== Work item ==
Starting at the line that holds "### 013. Pattern13 - Solid Diamond" and stopping at the line that holds "### 022. Pattern22 - Fancy Pattern 2", restate the records below word for word, with both of those lines included.

Stored data
---*---
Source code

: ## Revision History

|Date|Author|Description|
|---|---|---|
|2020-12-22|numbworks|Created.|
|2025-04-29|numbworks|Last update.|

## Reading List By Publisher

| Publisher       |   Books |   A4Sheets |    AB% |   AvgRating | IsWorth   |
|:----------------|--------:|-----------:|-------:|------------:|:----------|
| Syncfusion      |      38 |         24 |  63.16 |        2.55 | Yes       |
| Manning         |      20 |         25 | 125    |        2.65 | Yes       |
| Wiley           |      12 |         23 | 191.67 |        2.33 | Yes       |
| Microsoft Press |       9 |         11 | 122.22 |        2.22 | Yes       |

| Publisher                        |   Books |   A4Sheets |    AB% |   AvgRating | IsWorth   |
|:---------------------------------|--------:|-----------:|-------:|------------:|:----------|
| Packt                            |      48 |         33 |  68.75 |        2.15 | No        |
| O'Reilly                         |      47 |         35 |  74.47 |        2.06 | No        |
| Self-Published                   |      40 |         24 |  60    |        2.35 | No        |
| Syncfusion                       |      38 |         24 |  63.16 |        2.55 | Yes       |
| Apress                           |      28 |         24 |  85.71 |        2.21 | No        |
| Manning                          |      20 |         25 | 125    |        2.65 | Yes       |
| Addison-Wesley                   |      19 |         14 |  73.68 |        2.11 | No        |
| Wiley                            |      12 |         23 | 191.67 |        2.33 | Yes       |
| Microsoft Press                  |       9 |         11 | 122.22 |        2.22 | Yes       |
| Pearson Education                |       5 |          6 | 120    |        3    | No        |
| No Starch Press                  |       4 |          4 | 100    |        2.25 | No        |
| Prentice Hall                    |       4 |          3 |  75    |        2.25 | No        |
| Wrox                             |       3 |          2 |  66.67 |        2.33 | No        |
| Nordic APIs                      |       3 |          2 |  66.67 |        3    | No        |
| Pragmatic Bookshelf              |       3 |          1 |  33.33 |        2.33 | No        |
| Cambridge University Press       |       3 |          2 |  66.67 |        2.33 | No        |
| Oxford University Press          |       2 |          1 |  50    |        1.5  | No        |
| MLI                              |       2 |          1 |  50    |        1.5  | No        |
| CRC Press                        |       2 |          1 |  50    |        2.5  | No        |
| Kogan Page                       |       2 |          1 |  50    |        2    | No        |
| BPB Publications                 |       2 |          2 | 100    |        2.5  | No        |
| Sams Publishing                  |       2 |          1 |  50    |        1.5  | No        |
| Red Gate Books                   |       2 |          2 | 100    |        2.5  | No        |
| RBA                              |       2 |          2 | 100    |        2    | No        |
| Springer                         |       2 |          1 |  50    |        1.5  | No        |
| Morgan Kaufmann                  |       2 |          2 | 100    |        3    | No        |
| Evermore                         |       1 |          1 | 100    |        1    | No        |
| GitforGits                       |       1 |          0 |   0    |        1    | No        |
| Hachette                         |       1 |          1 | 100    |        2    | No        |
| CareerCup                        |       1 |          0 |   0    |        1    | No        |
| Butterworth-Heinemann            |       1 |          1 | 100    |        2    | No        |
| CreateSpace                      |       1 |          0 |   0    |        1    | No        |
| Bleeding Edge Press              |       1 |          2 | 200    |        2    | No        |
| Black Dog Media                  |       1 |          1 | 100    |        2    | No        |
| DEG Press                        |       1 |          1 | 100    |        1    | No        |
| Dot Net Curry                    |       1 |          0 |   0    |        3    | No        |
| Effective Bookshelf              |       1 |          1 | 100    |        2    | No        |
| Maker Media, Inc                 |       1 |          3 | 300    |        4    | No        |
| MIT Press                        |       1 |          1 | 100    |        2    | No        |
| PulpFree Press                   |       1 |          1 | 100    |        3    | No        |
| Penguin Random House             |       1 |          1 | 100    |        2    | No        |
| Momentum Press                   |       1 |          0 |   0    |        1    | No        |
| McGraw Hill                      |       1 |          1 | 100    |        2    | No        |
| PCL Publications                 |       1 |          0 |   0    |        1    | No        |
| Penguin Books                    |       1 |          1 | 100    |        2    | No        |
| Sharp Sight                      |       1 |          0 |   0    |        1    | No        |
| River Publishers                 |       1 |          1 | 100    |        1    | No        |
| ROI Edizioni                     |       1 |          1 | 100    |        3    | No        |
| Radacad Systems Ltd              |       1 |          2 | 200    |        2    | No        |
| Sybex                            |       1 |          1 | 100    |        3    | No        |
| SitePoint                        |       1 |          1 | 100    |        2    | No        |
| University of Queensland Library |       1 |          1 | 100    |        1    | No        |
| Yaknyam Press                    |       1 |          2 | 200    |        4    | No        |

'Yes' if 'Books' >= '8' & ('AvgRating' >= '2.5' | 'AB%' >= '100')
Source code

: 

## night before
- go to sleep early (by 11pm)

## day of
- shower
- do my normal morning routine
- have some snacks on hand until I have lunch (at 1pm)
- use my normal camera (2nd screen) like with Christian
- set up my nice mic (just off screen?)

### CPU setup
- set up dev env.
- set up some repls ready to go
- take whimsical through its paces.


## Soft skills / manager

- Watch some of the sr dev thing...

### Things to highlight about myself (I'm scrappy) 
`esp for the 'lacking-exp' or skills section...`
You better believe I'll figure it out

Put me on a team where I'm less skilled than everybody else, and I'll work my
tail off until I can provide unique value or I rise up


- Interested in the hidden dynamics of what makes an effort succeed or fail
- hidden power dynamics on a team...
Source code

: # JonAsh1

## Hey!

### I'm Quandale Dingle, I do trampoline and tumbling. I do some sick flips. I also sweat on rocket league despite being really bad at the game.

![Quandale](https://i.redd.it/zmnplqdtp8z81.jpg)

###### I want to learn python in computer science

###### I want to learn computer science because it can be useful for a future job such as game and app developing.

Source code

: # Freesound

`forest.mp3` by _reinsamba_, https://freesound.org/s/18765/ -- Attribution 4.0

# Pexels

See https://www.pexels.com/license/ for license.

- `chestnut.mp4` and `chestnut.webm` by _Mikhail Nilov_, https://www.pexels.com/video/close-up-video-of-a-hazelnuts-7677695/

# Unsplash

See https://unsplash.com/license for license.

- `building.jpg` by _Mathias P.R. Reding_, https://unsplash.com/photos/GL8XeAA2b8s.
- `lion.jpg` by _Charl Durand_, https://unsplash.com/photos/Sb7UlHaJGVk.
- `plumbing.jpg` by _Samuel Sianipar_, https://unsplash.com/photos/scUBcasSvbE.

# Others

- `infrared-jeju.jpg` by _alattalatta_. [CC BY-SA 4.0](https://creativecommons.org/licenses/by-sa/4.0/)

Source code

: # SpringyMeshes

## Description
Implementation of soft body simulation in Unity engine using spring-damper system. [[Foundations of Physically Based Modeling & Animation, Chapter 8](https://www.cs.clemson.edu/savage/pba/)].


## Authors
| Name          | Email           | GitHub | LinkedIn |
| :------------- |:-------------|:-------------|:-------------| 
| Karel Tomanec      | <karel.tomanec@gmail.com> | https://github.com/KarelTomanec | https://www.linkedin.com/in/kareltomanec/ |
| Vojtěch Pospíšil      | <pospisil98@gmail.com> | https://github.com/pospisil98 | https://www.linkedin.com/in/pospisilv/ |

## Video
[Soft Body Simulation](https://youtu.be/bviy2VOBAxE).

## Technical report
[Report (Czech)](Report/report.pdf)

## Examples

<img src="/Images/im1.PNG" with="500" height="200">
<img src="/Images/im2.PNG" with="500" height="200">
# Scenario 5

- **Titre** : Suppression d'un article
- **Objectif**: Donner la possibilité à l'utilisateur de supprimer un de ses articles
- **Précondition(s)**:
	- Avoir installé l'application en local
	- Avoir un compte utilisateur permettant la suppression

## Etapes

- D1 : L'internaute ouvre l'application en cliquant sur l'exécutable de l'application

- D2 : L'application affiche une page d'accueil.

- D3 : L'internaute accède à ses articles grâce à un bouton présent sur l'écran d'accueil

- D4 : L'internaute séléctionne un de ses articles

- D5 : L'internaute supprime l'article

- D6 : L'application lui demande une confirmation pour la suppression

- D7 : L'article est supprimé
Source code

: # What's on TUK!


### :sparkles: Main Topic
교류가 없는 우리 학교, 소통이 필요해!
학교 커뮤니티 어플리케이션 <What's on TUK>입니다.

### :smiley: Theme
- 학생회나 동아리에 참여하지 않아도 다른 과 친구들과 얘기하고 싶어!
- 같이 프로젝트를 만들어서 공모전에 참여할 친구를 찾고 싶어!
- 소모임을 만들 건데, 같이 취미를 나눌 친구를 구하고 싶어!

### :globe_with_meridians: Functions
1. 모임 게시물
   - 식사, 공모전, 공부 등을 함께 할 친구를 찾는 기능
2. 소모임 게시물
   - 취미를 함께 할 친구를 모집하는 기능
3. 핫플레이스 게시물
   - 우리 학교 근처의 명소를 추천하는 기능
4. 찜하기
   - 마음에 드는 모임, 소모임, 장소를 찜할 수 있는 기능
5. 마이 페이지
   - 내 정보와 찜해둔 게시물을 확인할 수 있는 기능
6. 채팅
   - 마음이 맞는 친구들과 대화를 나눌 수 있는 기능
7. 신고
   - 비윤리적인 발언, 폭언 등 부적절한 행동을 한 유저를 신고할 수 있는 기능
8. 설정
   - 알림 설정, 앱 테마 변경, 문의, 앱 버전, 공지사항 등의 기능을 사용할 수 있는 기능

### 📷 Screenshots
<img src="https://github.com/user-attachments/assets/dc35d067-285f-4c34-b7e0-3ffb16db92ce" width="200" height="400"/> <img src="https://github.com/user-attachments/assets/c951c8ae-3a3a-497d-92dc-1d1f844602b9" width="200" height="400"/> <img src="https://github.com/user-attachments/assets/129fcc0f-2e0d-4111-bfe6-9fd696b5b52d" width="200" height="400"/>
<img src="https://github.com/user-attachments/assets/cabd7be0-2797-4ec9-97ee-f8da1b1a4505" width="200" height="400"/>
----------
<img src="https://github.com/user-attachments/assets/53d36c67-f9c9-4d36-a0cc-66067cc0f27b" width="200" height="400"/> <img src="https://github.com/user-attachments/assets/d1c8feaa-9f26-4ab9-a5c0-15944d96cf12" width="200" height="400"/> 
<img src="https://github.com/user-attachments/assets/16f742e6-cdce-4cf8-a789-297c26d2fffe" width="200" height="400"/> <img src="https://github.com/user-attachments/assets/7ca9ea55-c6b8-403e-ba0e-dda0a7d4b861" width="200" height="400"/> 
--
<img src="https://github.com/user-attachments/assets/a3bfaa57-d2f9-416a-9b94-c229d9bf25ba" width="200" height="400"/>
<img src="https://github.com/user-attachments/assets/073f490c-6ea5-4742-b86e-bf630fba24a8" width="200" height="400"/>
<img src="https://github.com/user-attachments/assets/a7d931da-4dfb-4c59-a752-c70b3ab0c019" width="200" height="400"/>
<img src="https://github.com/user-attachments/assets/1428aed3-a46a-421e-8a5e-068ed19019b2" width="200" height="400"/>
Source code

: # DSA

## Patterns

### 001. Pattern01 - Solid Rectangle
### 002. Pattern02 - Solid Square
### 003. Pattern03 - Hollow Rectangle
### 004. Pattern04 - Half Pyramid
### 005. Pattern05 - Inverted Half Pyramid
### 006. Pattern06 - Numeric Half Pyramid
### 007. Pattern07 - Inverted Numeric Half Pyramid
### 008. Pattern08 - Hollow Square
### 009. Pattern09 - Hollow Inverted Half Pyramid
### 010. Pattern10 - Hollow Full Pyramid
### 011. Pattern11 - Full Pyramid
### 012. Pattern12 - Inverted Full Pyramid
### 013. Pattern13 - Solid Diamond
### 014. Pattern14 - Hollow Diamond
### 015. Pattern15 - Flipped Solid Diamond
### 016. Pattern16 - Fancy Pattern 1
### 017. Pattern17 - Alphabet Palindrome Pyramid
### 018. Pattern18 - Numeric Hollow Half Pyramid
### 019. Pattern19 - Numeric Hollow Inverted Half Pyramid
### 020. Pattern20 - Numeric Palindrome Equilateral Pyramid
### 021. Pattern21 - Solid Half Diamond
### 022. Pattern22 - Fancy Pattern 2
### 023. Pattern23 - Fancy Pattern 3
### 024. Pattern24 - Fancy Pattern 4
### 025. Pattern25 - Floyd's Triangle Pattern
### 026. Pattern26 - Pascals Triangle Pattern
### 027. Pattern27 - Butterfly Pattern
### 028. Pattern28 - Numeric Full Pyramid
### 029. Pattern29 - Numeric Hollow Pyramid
---*---
== Result below ==
### 013. Pattern13 - Solid Diamond
### 014. Pattern14 - Hollow Diamond
### 015. Pattern15 - Flipped Solid Diamond
### 016. Pattern16 - Fancy Pattern 1
### 017. Pattern17 - Alphabet Palindrome Pyramid
### 018. Pattern18 - Numeric Hollow Half Pyramid
### 019. Pattern19 - Numeric Hollow Inverted Half Pyramid
### 020. Pattern20 - Numeric Palindrome Equilateral Pyramid
### 021. Pattern21 - Solid Half Diamond
### 022. Pattern22 - Fancy Pattern 2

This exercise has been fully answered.